この本を読んでくれ、とかこの映画を観てくれ、と人に勧めても多くの人はやらない、とある人が書いていた。これは私も両面で経験がある。つまり、勧めた相手が読んだり観たりしてくれなかったケースと、私自身も勧められて読まなかったり観なかったりしたことがある。

以前、恩師から勧められた『赤目四十八瀧心中未遂』は、勧められてから読むまでかなり時間が空いた。『されど われらが日々――』もそうだった。別の人がオススメだと言って貸してくれた『ナラタージュ』に至っては、読まないまま返してしまった。『経済ってそういうことだったのか会議』や『二十歳のころ』もそうで、ただし『経済って…』はその後自分で買って読んだ。

映画は、勧められて観なかったことはほとんどない。二時間もあれば終わるからだ。もっとも、映画は今はサブスクで観る人が多いだろうし、私の学生時代でもレンタルショップがたくさんあったので、ソフトを所有していること自体が少なく、したがって勧めてくれた相手から借りることも少なかったのだが、勧められた作品を観ようと思ってもショップになかった、などということがあった。『全身小説家』はそういう事情でけっきょく観ていないし、勧められたわけではないが『祭りの準備』もショップになくて観ていない(サブスクは今もやっていない)。

私はあまり人に本や映画を勧めない。というのは、どうやら私からのマウンティングと受け取られることが多いようで、まず読んでくれないからだ。また、私が渋い路線ばかり行き過ぎるということもあるのだろう。『若きウェルテルの悩み』は貸したが読んで貰えなかった。竹山道雄訳の岩波文庫だが、相手には古すぎたのだと思う。『アレクサンドル・ネフスキー』は、私がビデオを持っているという情報を入手した相手が観たいと言ってきたので貸して、当たり前だが観てもらえた。

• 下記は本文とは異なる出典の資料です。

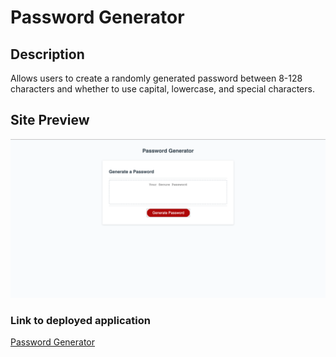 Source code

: # Password Generator

## Description

Allows users to create a randomly generated password between 8-128 characters and whether to use capital, lowercase, and special characters.

## Site Preview

![](assets/images/pw-gen.png)

### Link to deployed application

[Password Generator](https://joelecox1.github.io/password-generator/)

ジャズが好きだという人に、ジャズの歴史を伝えるテレビのドキュメンタリーを録画したビデオを貸したが、そいつは観なかった。返してもくれない。ビデオだから、間違いなくもう捨てられただろう。もっともそいつは当時二十歳を過ぎていたが、一か月前くらいに初めてジャズバーに行って好きになったとかいう大したことない奴だった。